公開映画情報を中心に、映画評、トピックスやキャンペーン、試写会情報などを紹介します。

ひとしねま

川原井利奈

映画も映画館も、ところ変われば……でさまざま。日本の配給会社に勤めた後でロンドンに移住、現地でも映画館で働いた筆者が、日英の映画事情をつづる。
 

ドリンクは座席までお届け

ロンドンのインディペンデント系映画館における、コンセッション(売店)の充実ぶりはハンパない。各種カクテル、高級ワインなどがそろって本格的なバー並みだし、ピザやホットドッグなど軽食のメニューも豊富。
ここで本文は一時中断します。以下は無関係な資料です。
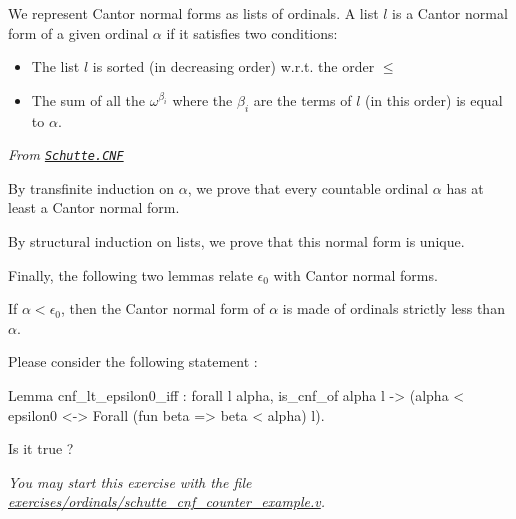
We represent  Cantor normal forms as lists of ordinals.
A  list $l$ is a Cantor normal form of a given ordinal $\alpha$ if it satisfies two conditions:



\begin{itemize}
\item The list  $l$ is sorted (in decreasing order) w.r.t. the order $\leq$
\item The sum of all the  $\omega^{\beta_i}$ where the $\beta_i$ are the terms of $l$ (in this order) is equal to $\alpha$.
\end{itemize}



\vspace{4pt}

\noindent\emph{From \href{../theories/html/hydras.Schutte.CNF.html\#cnf_t}%
{\texttt{Schutte.CNF}}}






By transfinite induction on $\alpha$, we prove that every countable ordinal $\alpha$ 
 has at least a Cantor normal form.



By structural induction on lists, we prove that this normal form is unique.





Finally, the following two lemmas relate  $\epsilon_0$ with Cantor normal forms.

If $\alpha<\epsilon_0$, then the Cantor normal form of $\alpha$ is made of ordinals strictly less than $\alpha$.






\begin{exercise}
Please consider the following statement :

\begin{Coqsrc}
Lemma cnf_lt_epsilon0_iff : 
 forall l alpha, 
   is_cnf_of alpha l ->  
   (alpha < epsilon0 <->  Forall (fun beta =>  beta < alpha) l).
\end{Coqsrc}

Is it true ?

\emph{You may start this exercise with the file
    \href{https://github.com/coq-community/hydra-battles/tree/master/exercises/ordinals/schutte_cnf_counter_example.v}{exercises/ordinals/schutte\_cnf\_counter\_example.v}.}
\end{exercise}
オーダーすれば座席まで届けてくれる。
 
手元に届くまでに映画が始まってしまうのではないか? アルコールを摂取したらトイレに行きたくならないのか? 答えは、映画の本編が始まる前にたっぷり時間があるし、始まってしまってもオーダーはスクリーンに届けられる。そして、トイレには行きたくなるし、行く。
 
本編開始前に時間があるということは、つまりロンドンの映画館は予告編が長い。平均20分前後、30分近くあることもある。映画の予告編だけでなく、半々ぐらいの割合で企業CMも流れている。世界の映画館に言えることであろうが、映画館の経営を映画上映のみで成り立たせることは、現実的にかなり厳しい。ロンドンの映画館でドリンク、カフェスペースが充実している理由は、映画以外の収入を確保するためである。そして観客もそれを理解し、むしろ喜んでその体験ごと楽しむのだ。
 
日本人の感覚としては「店員が上映開始後、スクリーンを横切るなんて!」と思うだろうが、オーダーした本人は、そのリスクを承知の上だし、映画館に来ている人も理解している。横切られるのが嫌ならば、フードやドリンクを提供していない映画館に行くしかない。映画鑑賞マナーに対する〝 厳格さ 〟は、日本人よりかなり柔軟に思える。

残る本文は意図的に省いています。